‘You capture how I think’: An artist connects science and portraiture

The Wu Tsai Institute’s first artist in residence explores her subjects’ inner worlds — and creates opportunity for unexpected collaborations.

In an event last month, the Wu Tsai Institute (WTI) presented new paintings by Prudence Whittlesey, who recently arrived as the institute’s first artist in residence.

Whittlesey, a 2020 recipient of a Pollock-Krasner Foundation grant, will spend the fall semester engaging in one-on-one sittings with WTI’s scientists, conducting colloquia to discuss the experience of sharing the artist’s gaze, and curating a capstone presentation of the project, titled “CounterIntelligence,” at the conclusion of her residency.

By engaging with art, we can reveal aspects of human cognition,” Nick Turk-Browne, director of the Wu Tsai Institute, and professor in the Department of Psychology in Yale’s Faculty of Arts and Sciences, said during the event. “I’m hoping this event will open our eyes to other disciplinary perspectives on questions about the mind and brain.”

Photo credit: Allie Barton

Whittlesey’s earlier work includes figurative portraits, many larger than life, that explore her subjects’ inner moods and states of mind. Her current work at the Institute is not traditional figurative painting. Instead, she focuses on capturing the abstract, silent interactions between herself and the subject. The connecting thread throughout Whittlesey’s body of work is making the inner world of her subjects visible — such as with a series of portraits she painted of her first studio model, a young woman named Yasue (pictured above).

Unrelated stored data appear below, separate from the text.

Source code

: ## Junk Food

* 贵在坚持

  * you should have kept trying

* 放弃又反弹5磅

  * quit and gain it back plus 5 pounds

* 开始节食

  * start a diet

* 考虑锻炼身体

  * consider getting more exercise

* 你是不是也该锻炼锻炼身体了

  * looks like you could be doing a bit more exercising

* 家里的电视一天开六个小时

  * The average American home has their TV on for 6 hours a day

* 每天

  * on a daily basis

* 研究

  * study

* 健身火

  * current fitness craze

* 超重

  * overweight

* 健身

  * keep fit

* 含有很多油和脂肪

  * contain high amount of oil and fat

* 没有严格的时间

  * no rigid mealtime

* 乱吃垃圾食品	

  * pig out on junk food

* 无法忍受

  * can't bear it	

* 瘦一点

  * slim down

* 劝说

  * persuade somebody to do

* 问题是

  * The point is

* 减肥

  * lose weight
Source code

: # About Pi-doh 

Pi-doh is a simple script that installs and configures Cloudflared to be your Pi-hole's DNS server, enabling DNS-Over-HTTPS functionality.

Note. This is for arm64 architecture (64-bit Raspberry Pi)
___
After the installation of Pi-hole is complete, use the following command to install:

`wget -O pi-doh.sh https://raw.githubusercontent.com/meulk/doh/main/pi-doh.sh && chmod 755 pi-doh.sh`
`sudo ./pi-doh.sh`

She was on the subway, she was striking to me, but it wasn’t just her physical beauty—it was how she sat in herself on that subway,” said Whittlesey during her presentation. “When she saw this painting completed years later, Yasue said, ‘Pru, you capture how I think.’”

Whittlesey described how a previous project focused on philosophers, including Tamar Gendler, dean of Yale’s Faculty of Arts and Sciences, led to the process she applies to “CounterIntelligence.” These silent one-on-one sittings include structured, intimate discussion with the subject about their experience and the paintings, later followed by small group conversations with others who have been through the process. 

Prudence Whittlesey, left, speaks to Marina Picciotto, a faculty member at the Wu Tsai Institute, at an event introducing Whittlesey’s work as the institute’s inaugural artist in residence. Photo credit: Allie Barton

Gendler, said Whittlesey, “was acutely incisive about my work when she walked into my New York City studio for a sitting in 2012. I stayed in touch with her throughout the pandemic and ultimately proposed a parallel artistic practice for studying the mind.”

It’s all what a person is — how they’re oriented, how their brain is housing information,” said Whittlesey of her portraits. “I’m interested. I want to know more.”

The people who sit with Prudence become connected to one another in a surprising way that wouldn’t otherwise have happened,” said Kelley Remole, WTI’s managing director. “It creates a cohort of faculty from across Yale who now have this transformative experience in common with each other. This is a language for them to express themselves artistically and to have a common denominator of where science conversations can start and turn into collaborations.”

On display in the institute’s new home at 100 College St. are several paintings Whittlesey has already completed during her residency. “Here is an opportunity for us to integrate the active practice of artmaking with people who are active in the practice of science. We share our experiences and find synergy in the intersections,” said Whittlesey. “I can offer a unique perspective on how a brain coalesces into a mind, exactly what the WTI scientists are studying. This is all cognition.”